PhD student wins funding from NASA and develops multidisciplinary team of undergraduate students to build novel machine

Vishnu Ramasamy, a second year PhD student working under John Lewandowski in the Department of Materials Science and Engineering, is well versed in working with 3D printers. He’s even worked on building one that is capable of 3D printing wind turbine blades. 

Now, he’s taking the next step, designing and building the Arc One, an open-source low-cost, modular machine that 3D prints metal using Wire Arc Additive Manufacturing (WAAM)—a production process used to 3D print or repair metal parts. In its final form, the Arc One machine will 3D print metal components and, more importantly, allow researchers to easily and quickly implement and test new hardware and software-based techniques to improve the WAAM process.

“The outcome of this work will develop an easy to access WAAM platform for research teams that will significantly help to develop the process and materials, which will be useful to highly relevant industries using or planning to use this additive manufacturing process,” Ramasamy said.
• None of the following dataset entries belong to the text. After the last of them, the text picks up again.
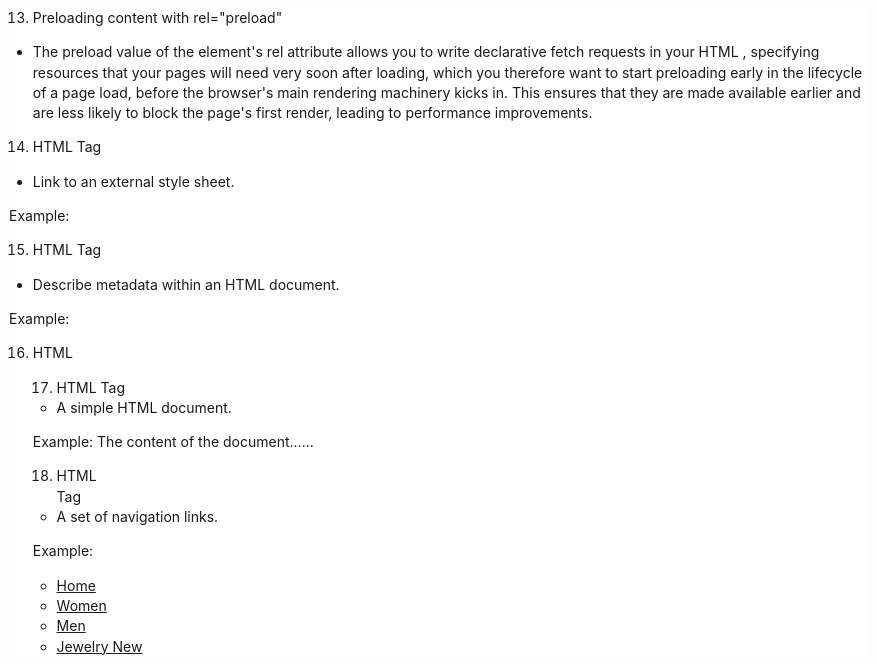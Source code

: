 13. Preloading content with rel="preload"
- The preload value of the <link> element's rel attribute allows you to write declarative fetch requests in your HTML <head>, specifying resources that your pages will need very soon after loading, which you therefore want to start preloading early in the lifecycle of a page load, before the browser's main rendering machinery kicks in. This ensures that they are made available earlier and are less likely to block the page's first render, leading to performance improvements. 

14. HTML <link> Tag
- Link to an external style sheet.

Example: 
        <link rel="stylesheet" href="css/bootstrap.min.css"/>
        <link rel="stylesheet" href="css/font-awesome.min.css"/>
        <link rel="stylesheet" href="css/flaticon.css"/>
        <link rel="stylesheet" href="css/slicknav.min.css"/>
        <link rel="stylesheet" href="css/jquery-ui.min.css"/>
        <link rel="stylesheet" href="css/owl.carousel.min.css"/>
        <link rel="stylesheet" href="css/animate.css"/>
        <link rel="stylesheet" href="css/style.css"/>

15. HTML <meta> Tag
- Describe metadata within an HTML document.

Example: <meta charset="UTF-8">
         <meta name="description" content=" Divisima | eCommerce Template">
         <meta name="keywords" content="divisima, eCommerce, creative, html">
         <meta name="viewport" content="width=device-width, initial-scale=1.0">

16. HTML <title> Tag
- Define a title for your HTML document.

Example: <!DOCTYPE html>
        <html lang="zxx">
        <head>
            <title>Divisima | eCommerce Template</title>
        </head>

17. HTML <body> Tag
- A simple HTML document.

Example: <html>
        <head>
        <title>Divisima | eCommerce Template</title>
        </head>
        <body> The content of the document......</body>
        </body>
        </html>

18. HTML <nav> Tag
- A set of navigation links.

Example: <nav class="main-navbar">
            <div class="container">
                <!-- menu -->
                <ul class="main-menu">
                    <li><a href="#">Home</a></li>
                    <li><a href="#">Women</a></li>
                    <li><a href="#">Men</a></li>
                    <li><a href="#">Jewelry
                        <span class="new">New</span>
                    </a></li>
With initial funding from the Institute for Smart, Secure and Connected Systems (ISSACS), think[box] and LaunchNet, Ramasamy was able to assemble the machine's frame. After receiving $80,000 through NASA’s University Student Research Challenge this year, Vishnu built a multidisciplinary team of 10 students to help him complete the work. 

Garrett Tieng is a third-year mechanical and aerospace engineering student working on the frame team. Their current goal is to ensure the different axes of the printer are perfectly aligned and linear so when it comes time, the printing is accurate. Eventually, his team will be responsible for integrating the welding apparatus into the machine and that’s when they can start 3D printing metal. 
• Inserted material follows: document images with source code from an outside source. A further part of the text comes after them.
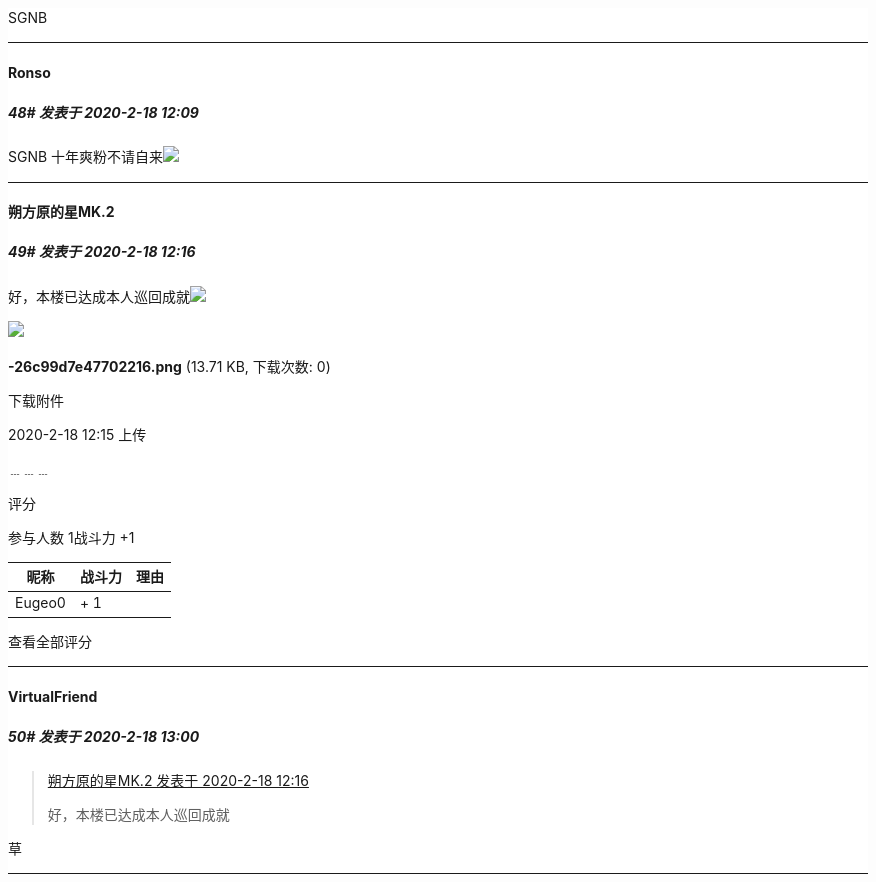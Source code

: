 
SGNB


*****

####  Ronso  
##### 48#       发表于 2020-2-18 12:09


SGNB 十年爽粉不请自来<img src="https://static.saraba1st.com/image/smiley/face2017/066.png" referrerpolicy="no-referrer">


*****

####  朔方原的星MK.2  
##### 49#       发表于 2020-2-18 12:16


好，本楼已达成本人巡回成就<img src="https://static.saraba1st.com/image/smiley/face2017/067.png" referrerpolicy="no-referrer">

<img src="https://img.saraba1st.com/forum/202002/18/121553xttzjxykk6d60zkz.png" referrerpolicy="no-referrer">


<strong>-26c99d7e47702216.png</strong> (13.71 KB, 下载次数: 0)

下载附件

2020-2-18 12:15 上传


﹍﹍﹍

评分


 参与人数 1战斗力 +1

|昵称|战斗力|理由|
|----|---|---|
| Eugeo0| + 1||


查看全部评分


*****

####  VirtualFriend  
##### 50#       发表于 2020-2-18 13:00


<blockquote><a href="httphttps://bbs.saraba1st.com/2b/forum.php?mod=redirect&amp;goto=findpost&amp;pid=46449625&amp;ptid=1914353" target="_blank">朔方原的星MK.2 发表于 2020-2-18 12:16</a>

好，本楼已达成本人巡回成就</blockquote>
草


*****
“Novel manufacturing techniques like 3D printing metal are very exciting because we are creating something that can do things that you couldn’t normally do,” Tieng said. “Being a part of a project that is pioneering that research is really exciting.” 
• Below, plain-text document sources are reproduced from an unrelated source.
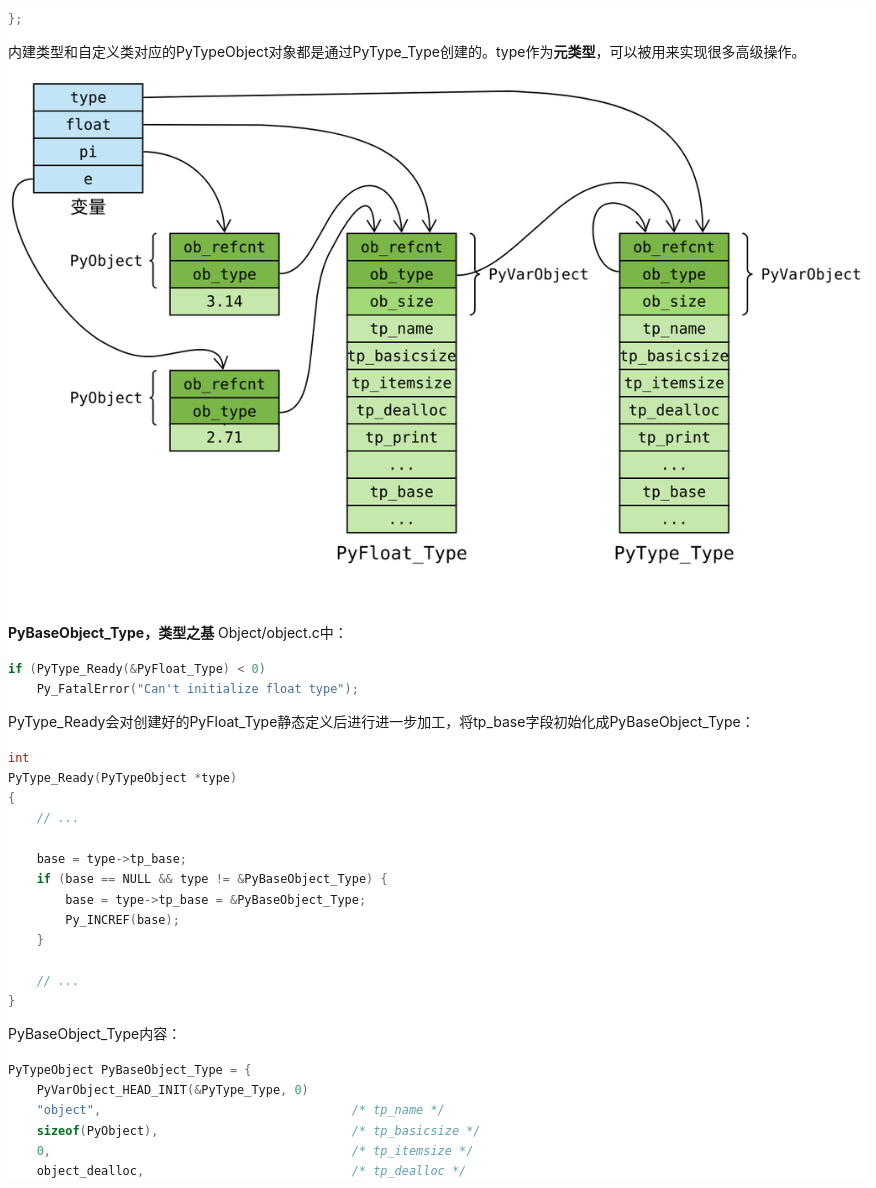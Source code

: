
 ```cpp
};
```

内建类型和自定义类对应的PyTypeObject对象都是通过PyType_Type创建的。type作为**元类型**，可以被用来实现很多高级操作。
<div align=center> 
<img src="./assets/PL/4.3-12.jpg" ></img>   
</div>  

**PyBaseObject_Type，类型之基**
Object/object.c中：
```cpp
if (PyType_Ready(&PyFloat_Type) < 0)
    Py_FatalError("Can't initialize float type");
```
PyType_Ready会对创建好的PyFloat_Type静态定义后进行进一步加工，将tp_base字段初始化成PyBaseObject_Type：
```cpp
int
PyType_Ready(PyTypeObject *type)
{
    // ...

    base = type->tp_base;
    if (base == NULL && type != &PyBaseObject_Type) {
        base = type->tp_base = &PyBaseObject_Type;
        Py_INCREF(base);
    }

    // ...
}
```
PyBaseObject_Type内容：
```cpp
PyTypeObject PyBaseObject_Type = {
    PyVarObject_HEAD_INIT(&PyType_Type, 0)
    "object",                                   /* tp_name */
    sizeof(PyObject),                           /* tp_basicsize */
    0,                                          /* tp_itemsize */
    object_dealloc,                             /* tp_dealloc */
```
Once the machine is built and optimized, it will support the research funded by the National Science Foundation’s Engineering Research Center—HAMMER (Hybrid Autonomous Manufacturing, Moving from Evolution to Revolution)—where John Lewandowski, Distinguished University Professor and the Arthur P. Armington Professor of Engineering II in materials science, leads the CWRU team.

“This is a relatively new metal 3D printing process,” Ramasamy said. “If we can achieve manufacturing a part that is more mechanically sound, like printing a rocket nozzle with less waste and more strength, then people will lean towards this process for better performing parts.”